Performance optimization and analysis

In this tutorial, we will:

  • learn how to optimize the performance of an Operator,
  • investigate the effects of optimization in two real-life seismic inversion Operators,
  • analyze and interpret the performance report displayed after a run.

We will rely on preset models and Operators from a seismic inversion problem based on an isotropic acoustic wave equation. To run one such Operator, in particular a forward modeling operator, we will exploit the benchmark.py module. This provides a number of options to configure the simulation and to try out different optimizations. The benchmark.py module is intended to let newcomers play with Devito -- and its performance optimizations! -- without having to know anything about its symbolic language, mechanisms and functioning.


In [ ]:
import examples.seismic.benchmark
benchmark = examples.seismic.benchmark.__file__

In [ ]:
# For a full list of options
%run $benchmark --help

OK, now we want Devito to run this Operator.


In [ ]:
%run $benchmark run -P acoustic

That was simple. Of course, we may want to run the same simulation on a bigger grid, with different grid point spacing or space order, and so on. And yes, we'll do this later on in the tutorial. But before scaling up in problem size, we shall take a look at what sort of performance optimizations we'll be able to apply to speed it up.

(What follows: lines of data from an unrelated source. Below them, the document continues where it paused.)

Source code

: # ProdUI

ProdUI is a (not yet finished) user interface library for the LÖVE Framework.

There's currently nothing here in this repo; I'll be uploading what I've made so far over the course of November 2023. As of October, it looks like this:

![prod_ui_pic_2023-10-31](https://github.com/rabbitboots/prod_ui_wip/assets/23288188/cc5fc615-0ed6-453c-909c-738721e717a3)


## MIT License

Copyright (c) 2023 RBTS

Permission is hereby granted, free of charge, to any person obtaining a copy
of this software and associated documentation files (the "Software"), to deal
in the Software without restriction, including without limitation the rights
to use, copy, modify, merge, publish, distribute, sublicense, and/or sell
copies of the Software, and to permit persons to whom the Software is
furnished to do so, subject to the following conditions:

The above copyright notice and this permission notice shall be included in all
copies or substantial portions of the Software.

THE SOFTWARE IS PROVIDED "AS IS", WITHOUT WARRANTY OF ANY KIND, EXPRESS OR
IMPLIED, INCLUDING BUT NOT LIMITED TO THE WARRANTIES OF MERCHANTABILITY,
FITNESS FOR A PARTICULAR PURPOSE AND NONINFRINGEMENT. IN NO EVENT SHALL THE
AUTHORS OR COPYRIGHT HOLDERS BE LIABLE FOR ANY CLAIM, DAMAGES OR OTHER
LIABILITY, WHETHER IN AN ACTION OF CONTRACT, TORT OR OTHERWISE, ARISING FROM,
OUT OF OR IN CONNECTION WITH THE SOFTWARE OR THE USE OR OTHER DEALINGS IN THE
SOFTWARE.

In essence, there are four knobs we can play with to maximize the Operator performance (or to see how the performace varies when adding or removing specific transformations):

  • parallelism,
  • the Devito Symbolic Engine (DSE) optimization level,
  • the Devito Loop Engine (DLE) optimization level,
  • loop blocking auto-tuning.

Shared-memory parallelism

We start with the most obvious -- parallelism. Devito implements shared-memory parallelism via OpenMP. To enable it, we would usually simply set the environment variable DEVITO_OPENMP=1. However, since we are running in a Jupyter notebook, we can change the relevant configuration option directly:


In [ ]:
from devito import configuration
configuration['openmp'] = True

Multiple threads will now be used when running an Operator. But how many? And how efficiently? We may be running on a multi-socket node -- how should we treat it, as a "flatten system" or what?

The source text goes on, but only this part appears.